%%

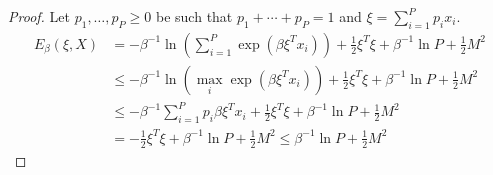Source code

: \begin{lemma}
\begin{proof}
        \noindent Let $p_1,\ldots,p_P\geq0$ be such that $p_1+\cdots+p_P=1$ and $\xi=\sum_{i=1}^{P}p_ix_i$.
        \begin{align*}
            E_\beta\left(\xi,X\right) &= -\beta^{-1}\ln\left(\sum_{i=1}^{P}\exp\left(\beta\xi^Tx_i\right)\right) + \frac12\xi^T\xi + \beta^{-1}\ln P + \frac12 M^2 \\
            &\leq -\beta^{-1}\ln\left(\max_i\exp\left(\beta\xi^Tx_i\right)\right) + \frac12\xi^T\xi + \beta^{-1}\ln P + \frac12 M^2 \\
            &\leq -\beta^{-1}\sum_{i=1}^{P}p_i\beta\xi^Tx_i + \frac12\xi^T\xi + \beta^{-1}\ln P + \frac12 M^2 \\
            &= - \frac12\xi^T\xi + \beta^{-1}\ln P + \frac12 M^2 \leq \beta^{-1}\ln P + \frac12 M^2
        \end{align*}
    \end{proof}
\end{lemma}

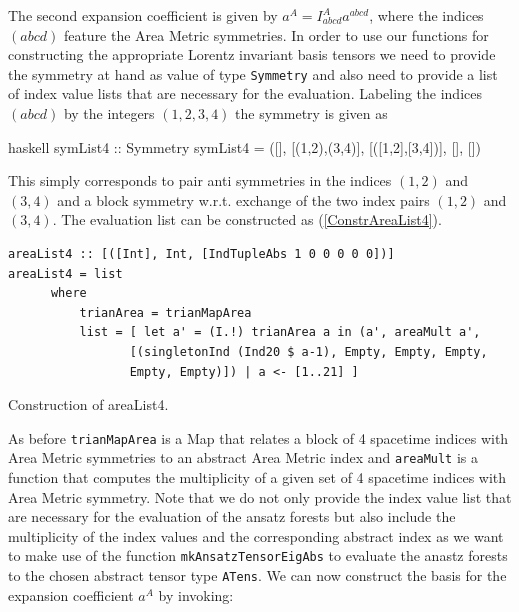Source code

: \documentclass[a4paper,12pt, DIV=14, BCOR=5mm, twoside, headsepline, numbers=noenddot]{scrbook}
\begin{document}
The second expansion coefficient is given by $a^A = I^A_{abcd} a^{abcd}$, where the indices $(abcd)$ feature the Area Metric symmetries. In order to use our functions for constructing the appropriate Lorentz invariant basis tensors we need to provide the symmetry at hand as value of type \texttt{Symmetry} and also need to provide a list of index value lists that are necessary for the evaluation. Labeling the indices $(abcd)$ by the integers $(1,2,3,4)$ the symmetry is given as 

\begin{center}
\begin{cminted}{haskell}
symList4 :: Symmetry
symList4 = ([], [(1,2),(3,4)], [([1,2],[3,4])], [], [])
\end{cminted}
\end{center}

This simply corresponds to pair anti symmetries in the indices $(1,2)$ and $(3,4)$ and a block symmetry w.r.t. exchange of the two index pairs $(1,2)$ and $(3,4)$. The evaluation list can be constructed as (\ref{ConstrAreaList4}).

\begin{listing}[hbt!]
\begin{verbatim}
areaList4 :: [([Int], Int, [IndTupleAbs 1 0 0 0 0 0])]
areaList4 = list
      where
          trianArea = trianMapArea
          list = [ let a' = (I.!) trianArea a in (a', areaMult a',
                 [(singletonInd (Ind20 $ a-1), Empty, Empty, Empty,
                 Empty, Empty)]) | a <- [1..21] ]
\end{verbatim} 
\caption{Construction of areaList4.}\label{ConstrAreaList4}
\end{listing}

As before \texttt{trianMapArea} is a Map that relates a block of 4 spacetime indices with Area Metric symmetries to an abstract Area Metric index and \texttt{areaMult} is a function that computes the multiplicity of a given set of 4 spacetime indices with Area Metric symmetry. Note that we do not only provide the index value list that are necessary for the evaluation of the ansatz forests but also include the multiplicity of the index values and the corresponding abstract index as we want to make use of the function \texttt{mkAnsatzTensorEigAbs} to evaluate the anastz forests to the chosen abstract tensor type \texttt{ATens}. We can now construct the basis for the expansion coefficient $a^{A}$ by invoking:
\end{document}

%%
%%

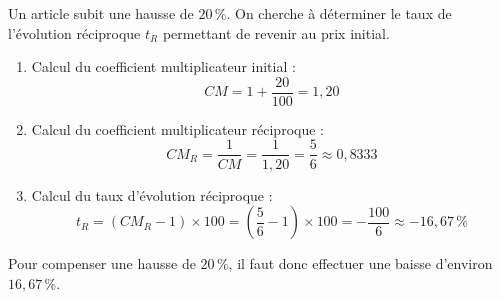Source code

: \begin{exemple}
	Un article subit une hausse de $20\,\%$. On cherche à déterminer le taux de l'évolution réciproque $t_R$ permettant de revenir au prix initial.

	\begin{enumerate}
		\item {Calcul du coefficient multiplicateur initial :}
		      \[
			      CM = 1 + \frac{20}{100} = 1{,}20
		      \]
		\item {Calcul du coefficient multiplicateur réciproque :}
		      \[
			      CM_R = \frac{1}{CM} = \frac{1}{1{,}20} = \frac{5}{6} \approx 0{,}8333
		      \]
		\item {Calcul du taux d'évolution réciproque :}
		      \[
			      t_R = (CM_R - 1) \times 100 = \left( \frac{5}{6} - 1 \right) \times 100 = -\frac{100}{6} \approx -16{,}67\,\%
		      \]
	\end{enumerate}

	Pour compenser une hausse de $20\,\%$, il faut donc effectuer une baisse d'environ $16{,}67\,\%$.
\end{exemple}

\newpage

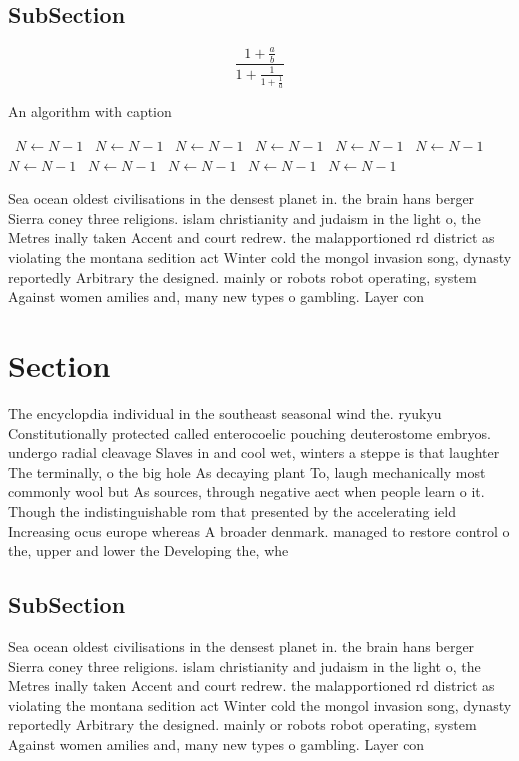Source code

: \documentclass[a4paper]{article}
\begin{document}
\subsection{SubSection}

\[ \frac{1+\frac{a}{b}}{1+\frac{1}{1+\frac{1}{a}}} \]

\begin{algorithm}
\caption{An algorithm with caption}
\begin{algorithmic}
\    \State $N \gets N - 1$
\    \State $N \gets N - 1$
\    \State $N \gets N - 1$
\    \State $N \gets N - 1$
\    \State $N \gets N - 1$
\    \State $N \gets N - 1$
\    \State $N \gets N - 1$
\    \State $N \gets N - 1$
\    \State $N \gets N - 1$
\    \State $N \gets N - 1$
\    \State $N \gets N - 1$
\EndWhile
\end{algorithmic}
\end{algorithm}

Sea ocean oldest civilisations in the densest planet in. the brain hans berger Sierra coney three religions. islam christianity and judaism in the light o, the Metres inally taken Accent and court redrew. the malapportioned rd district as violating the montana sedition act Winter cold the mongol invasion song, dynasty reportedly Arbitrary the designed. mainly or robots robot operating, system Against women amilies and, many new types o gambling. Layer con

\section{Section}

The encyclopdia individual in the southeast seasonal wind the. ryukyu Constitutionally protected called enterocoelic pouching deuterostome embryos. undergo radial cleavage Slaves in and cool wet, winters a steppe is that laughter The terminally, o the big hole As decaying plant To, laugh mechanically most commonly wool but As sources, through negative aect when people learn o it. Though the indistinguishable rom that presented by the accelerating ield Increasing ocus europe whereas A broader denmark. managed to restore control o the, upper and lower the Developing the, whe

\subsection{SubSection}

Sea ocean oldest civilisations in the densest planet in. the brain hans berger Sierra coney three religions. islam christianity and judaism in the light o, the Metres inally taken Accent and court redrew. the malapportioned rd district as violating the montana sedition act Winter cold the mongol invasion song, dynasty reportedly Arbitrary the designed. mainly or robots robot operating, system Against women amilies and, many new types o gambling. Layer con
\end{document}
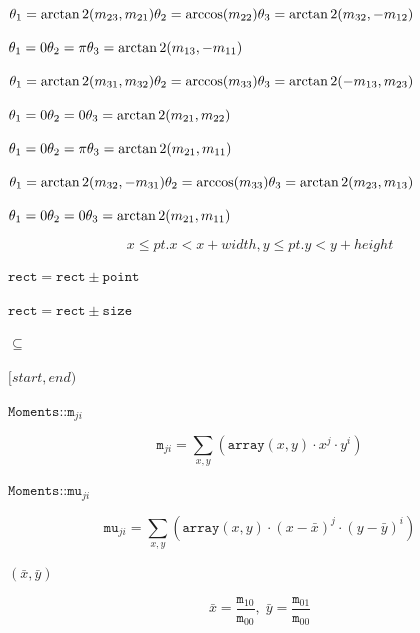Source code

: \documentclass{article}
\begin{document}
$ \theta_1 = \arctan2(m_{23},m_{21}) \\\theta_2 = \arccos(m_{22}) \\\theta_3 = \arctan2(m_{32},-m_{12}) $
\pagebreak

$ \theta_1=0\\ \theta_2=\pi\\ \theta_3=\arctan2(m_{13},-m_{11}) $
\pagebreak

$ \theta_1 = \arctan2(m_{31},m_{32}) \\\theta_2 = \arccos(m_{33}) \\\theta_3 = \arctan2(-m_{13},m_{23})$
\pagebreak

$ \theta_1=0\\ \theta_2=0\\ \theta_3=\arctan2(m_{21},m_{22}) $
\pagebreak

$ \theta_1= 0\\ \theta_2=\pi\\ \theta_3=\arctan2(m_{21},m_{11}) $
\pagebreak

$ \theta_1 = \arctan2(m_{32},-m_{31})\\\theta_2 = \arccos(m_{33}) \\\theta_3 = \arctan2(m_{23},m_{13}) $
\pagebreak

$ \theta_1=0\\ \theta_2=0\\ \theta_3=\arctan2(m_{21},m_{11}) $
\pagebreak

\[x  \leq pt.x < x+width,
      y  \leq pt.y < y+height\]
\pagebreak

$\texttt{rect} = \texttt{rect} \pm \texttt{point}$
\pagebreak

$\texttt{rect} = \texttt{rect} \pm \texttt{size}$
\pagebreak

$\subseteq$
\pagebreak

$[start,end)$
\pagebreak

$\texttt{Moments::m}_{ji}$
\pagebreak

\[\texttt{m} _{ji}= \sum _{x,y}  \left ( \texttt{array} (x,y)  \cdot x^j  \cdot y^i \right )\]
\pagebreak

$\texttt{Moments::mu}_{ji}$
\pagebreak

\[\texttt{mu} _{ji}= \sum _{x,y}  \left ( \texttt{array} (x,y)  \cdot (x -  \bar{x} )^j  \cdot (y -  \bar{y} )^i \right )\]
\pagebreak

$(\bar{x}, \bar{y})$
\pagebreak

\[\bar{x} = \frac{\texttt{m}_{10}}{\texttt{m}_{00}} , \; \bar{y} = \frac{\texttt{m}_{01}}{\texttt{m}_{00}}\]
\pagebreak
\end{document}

%%
%%

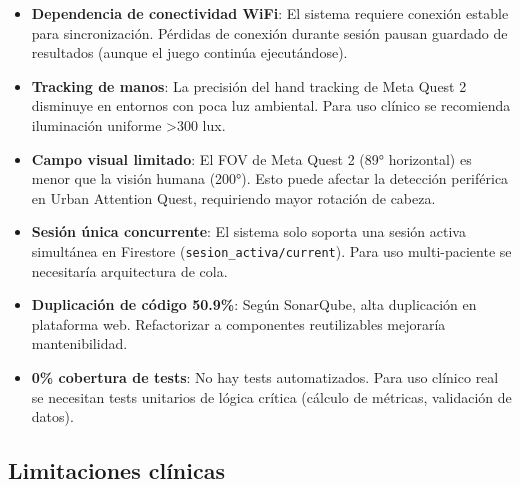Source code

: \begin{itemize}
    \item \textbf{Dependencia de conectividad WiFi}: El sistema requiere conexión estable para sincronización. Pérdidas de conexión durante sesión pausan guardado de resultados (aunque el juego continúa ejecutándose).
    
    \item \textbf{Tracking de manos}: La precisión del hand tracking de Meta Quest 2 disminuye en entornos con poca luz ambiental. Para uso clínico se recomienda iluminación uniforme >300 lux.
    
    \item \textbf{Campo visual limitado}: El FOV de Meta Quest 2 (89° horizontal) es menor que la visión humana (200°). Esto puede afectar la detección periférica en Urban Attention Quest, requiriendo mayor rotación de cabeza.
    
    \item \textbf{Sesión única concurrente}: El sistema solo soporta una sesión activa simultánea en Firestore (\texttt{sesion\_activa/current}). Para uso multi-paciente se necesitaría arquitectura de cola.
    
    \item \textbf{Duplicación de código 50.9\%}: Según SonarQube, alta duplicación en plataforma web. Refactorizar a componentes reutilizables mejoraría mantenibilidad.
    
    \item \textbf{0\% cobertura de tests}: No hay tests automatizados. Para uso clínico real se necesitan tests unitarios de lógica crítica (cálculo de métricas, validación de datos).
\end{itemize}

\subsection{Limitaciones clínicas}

%%

Gather every line from the listing above in which the word "réciproque" appears.

Task response:
	Un article subit une hausse de $20\,\%$. On cherche à déterminer le taux de l'évolution réciproque $t_R$ permettant de revenir au prix initial.
		\item {Calcul du coefficient multiplicateur réciproque :}
		\item {Calcul du taux d'évolution réciproque :}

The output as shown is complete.